Try it:
Work through the entries below and report how many lines include "with". The number alone is the answer.

Task input:
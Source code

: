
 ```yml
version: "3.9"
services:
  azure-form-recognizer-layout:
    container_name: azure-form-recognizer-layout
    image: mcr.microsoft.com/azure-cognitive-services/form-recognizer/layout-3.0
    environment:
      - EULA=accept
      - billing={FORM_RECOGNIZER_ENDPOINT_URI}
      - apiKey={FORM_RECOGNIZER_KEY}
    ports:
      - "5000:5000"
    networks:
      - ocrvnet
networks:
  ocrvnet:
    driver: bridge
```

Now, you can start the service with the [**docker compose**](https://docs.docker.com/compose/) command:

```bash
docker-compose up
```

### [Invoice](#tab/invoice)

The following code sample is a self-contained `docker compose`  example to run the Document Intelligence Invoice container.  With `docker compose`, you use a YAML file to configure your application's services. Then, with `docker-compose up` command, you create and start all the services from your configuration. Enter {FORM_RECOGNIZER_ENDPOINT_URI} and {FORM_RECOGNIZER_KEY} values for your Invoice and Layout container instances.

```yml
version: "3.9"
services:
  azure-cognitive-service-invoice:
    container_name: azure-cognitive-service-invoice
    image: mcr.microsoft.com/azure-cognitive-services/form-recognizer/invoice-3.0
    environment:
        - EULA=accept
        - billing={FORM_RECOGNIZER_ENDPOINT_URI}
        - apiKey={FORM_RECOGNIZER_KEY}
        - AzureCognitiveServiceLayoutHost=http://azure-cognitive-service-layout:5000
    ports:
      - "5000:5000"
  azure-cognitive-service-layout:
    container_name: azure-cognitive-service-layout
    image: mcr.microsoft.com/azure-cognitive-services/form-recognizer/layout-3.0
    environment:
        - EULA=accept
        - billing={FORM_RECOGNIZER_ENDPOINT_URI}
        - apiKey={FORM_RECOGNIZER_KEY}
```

...

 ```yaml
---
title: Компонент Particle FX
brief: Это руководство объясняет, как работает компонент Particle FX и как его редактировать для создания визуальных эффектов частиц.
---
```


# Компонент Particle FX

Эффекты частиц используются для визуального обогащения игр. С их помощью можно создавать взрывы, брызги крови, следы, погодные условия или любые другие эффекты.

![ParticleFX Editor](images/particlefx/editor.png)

Answer for this exercise:
2